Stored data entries
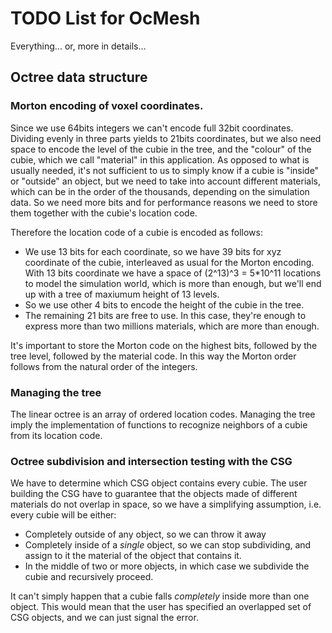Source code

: # TODO List for OcMesh
Everything... or, more in details...

## Octree data structure
### Morton encoding of voxel coordinates.
Since we use 64bits integers we can't encode full 32bit coordinates. Dividing 
evenly in three parts yields to 21bits coordinates, but we also need space to 
encode the level of the cubie in the tree, and the "colour" of the cubie, 
which we call "material" in this application. 
As opposed to what is usually needed, it's not sufficient to us to simply know 
if a cubie is "inside" or "outside" an object, but we need to take into 
account different materials, which can be in the order of the thousands, 
depending on the simulation data. So we need more bits and for performance 
reasons we need to store them together with the cubie's location code. 

Therefore the location code of a cubie is encoded as follows:
* We use 13 bits for each coordinate, so we have 39 bits for xyz 
  coordinate of the cubie, interleaved as usual for the Morton encoding.
  With 13 bits coordinate we have a space of (2^13)^3 = 5*10^11 locations to 
  model the simulation world, which is more than enough, but we'll end up with 
  a tree of maxiumum height of 13 levels.
* So we use other 4 bits to encode the height of the cubie in the tree.
* The remaining 21 bits are free to use. In this case, they're enough to 
  express more than two millions materials, which are more than enough.

It's important to store the Morton code on the highest bits, followed by the 
tree level, followed by the material code. In this way the Morton order follows
from the natural order of the integers.

### Managing the tree
The linear octree is an array of ordered location codes. Managing the tree
imply the implementation of functions to recognize neighbors of a cubie from
its location code.

### Octree subdivision and intersection testing with the CSG
We have to determine which CSG object contains every cubie. The user building 
the CSG have to guarantee that the objects made of different materials do not
overlap in space, so we have a simplifying assumption, i.e. every cubie will 
be either:
* Completely outside of any object, so we can throw it away
* Completely inside of a *single* object, so we can stop subdividing, and 
  assign to it the material of the object that contains it.
* In the middle of two or more objects, in which case we subdivide the cubie
  and recursively proceed.

It can't simply happen that a cubie falls _completely_ inside more than one 
object. This would mean that the user has specified an overlapped set of CSG 
objects, and we can just signal the error.

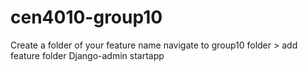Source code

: # cen4010-group10


 Create a folder of your feature name 
 navigate to group10 folder > add feature folder 
 Django-admin startapp <feature name>
  
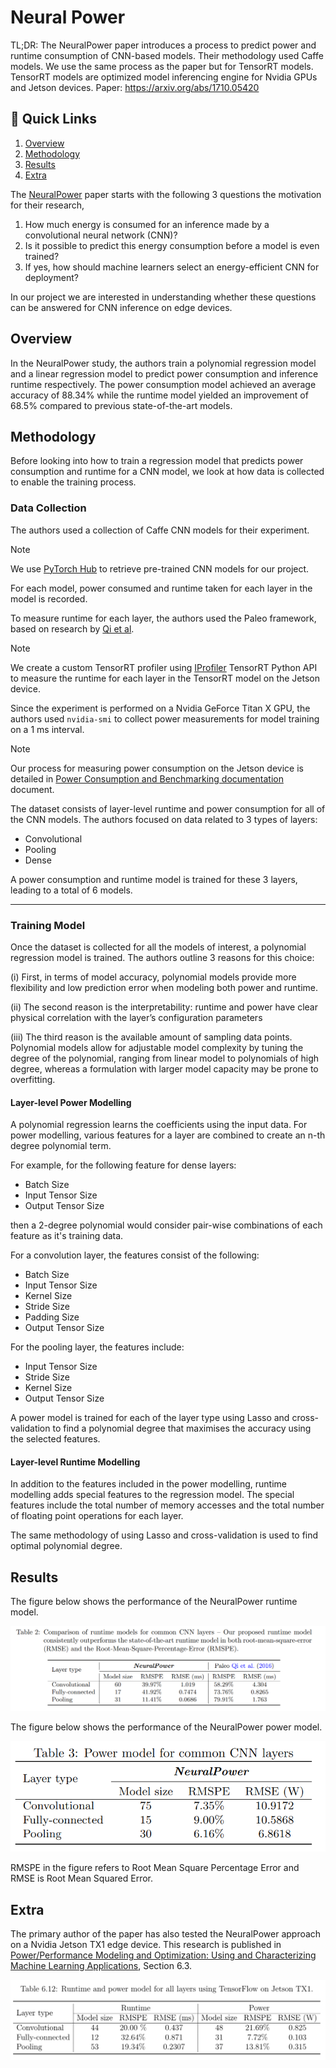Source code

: # Neural Power
TL;DR: The NeuralPower paper introduces a process to predict power and runtime consumption of CNN-based models. Their methodology used Caffe models. We use the same process as the paper but for TensorRT models. TensorRT models are optimized model inferencing engine for Nvidia GPUs and Jetson devices.
Paper: <https://arxiv.org/abs/1710.05420>

## 🔗 Quick Links

1. [Overview](#overview)
2. [Methodology](#methodology)
3. [Results](#results)
4. [Extra](#extra)

The [NeuralPower](<https://arxiv.org/abs/1710.05420>) paper starts with the following 3 questions the motivation for their research,

1. How much energy is consumed for an inference made by a convolutional neural network (CNN)?
2. Is it possible to predict this energy consumption before a model is even trained?
3. If yes, how should machine learners select an energy-efficient CNN for deployment?

In our project we are interested in understanding whether these questions can be answered for CNN inference on edge devices.

## Overview

In the NeuralPower study, the authors train a polynomial regression model and a linear regression model to predict power consumption and inference runtime respectively. The power consumption model achieved an average accuracy of 88.34% while the runtime model yielded an improvement of 68.5% compared to previous state-of-the-art models.

## Methodology

Before looking into how to train a regression model that predicts power consumption and runtime for a CNN model, we look at how data is collected to enable the training process.

### Data Collection

The authors used a collection of Caffe CNN models for their experiment.

> [!NOTE]
> We use [PyTorch Hub](https://pytorch.org/hub/) to retrieve pre-trained CNN models for our project.

For each model, power consumed and runtime taken for each layer in the model is recorded.

To measure runtime for each layer, the authors used the Paleo framework, based on research by [Qi et al](https://openreview.net/pdf?id=SyVVJ85lg).

> [!NOTE]
> We create a custom TensorRT profiler using [IProfiler](https://docs.nvidia.com/deeplearning/tensorrt/api/python_api/infer/Core/Profiler.html#tensorrt.IProfiler) TensorRT Python API to measure the runtime for each layer in the TensorRT model on the Jetson device.

Since the experiment is performed on a Nvidia GeForce Titan X GPU, the authors used `nvidia-smi` to collect power measurements for model training on a 1 ms interval.

> [!NOTE]
> Our process for measuring power consumption on the Jetson device is detailed in [Power Consumption and Benchmarking documentation](../jetson/power_logging/docs/Power_consumption.md) document.

The dataset consists of layer-level runtime and power consumption for all of the CNN models. The authors focused on data related to 3 types of layers:

* Convolutional
* Pooling
* Dense

A power consumption and runtime model is trained for these 3 layers, leading to a total of 6 models.

---

### Training Model

Once the dataset is collected for all the models of interest, a polynomial regression model is trained. The authors outline 3 reasons for this choice:

(i) First, in terms of model accuracy, polynomial models provide more flexibility and low prediction error when modeling both power and runtime.

(ii) The second reason is the interpretability: runtime and power have clear physical correlation with the layer’s configuration parameters

(iii) The third reason is the available amount of sampling data points. Polynomial models allow for adjustable model complexity by tuning the degree of the polynomial, ranging from linear model to polynomials of high degree, whereas a formulation with larger model capacity may be prone to overfitting.

#### Layer-level Power Modelling

A polynomial regression learns the coefficients using the input data. For power modelling, various features for a layer are combined to create an n-th degree polynomial term. 

For example, for the following feature for dense layers:

* Batch Size
* Input Tensor Size
* Output Tensor Size

then a 2-degree polynomial would consider pair-wise combinations of each feature as it's training data.

For a convolution layer, the features consist of the following:

* Batch Size
* Input Tensor Size
* Kernel Size
* Stride Size
* Padding Size
* Output Tensor Size

For the pooling layer, the features include:
* Input Tensor Size
* Stride Size
* Kernel Size
* Output Tensor Size

A power model is trained for each of the layer type using Lasso and cross-validation to find a polynomial degree that maximises the accuracy using the selected features.

#### Layer-level Runtime Modelling

In addition to the features included in the power modelling, runtime modelling adds special features to the regression model. The special features include the total number of memory accesses and the total number of
floating point operations for each layer.

The same methodology of using  Lasso and cross-validation is used to find optimal polynomial degree.

## Results

The figure below shows the performance of the NeuralPower runtime model.

![runtime](../assets/runtime_neuralpower.png)

The figure below shows the performance of the NeuralPower power model.

![power](../assets/power_neuralpower.png)

RMSPE in the figure refers to Root Mean Square Percentage Error and RMSE is Root Mean Squared Error.

## Extra

The primary author of the paper has also tested the NeuralPower approach on a Nvidia Jetson TX1 edge device. This research is published in [Power/Performance Modeling and Optimization: Using and Characterizing Machine Learning Applications](https://kilthub.cmu.edu/articles/Power_Performance_Modeling_and_Optimization_Using_and_Characterizing_Machine_Learning_Applications/7212224), Section 6.3.

![Results](../assets/jetson_tx1_neuralpower.png)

WHAT IS NEEDED
Copy out every line of the data where the word "each" occurs.

RESPONSE TO THIS EXERCISE
* We use 13 bits for each coordinate, so we have 39 bits for xyz 
For each model, power consumed and runtime taken for each layer in the model is recorded.
To measure runtime for each layer, the authors used the Paleo framework, based on research by [Qi et al](https://openreview.net/pdf?id=SyVVJ85lg).
> We create a custom TensorRT profiler using [IProfiler](https://docs.nvidia.com/deeplearning/tensorrt/api/python_api/infer/Core/Profiler.html#tensorrt.IProfiler) TensorRT Python API to measure the runtime for each layer in the TensorRT model on the Jetson device.
then a 2-degree polynomial would consider pair-wise combinations of each feature as it's training data.
A power model is trained for each of the layer type using Lasso and cross-validation to find a polynomial degree that maximises the accuracy using the selected features.
floating point operations for each layer.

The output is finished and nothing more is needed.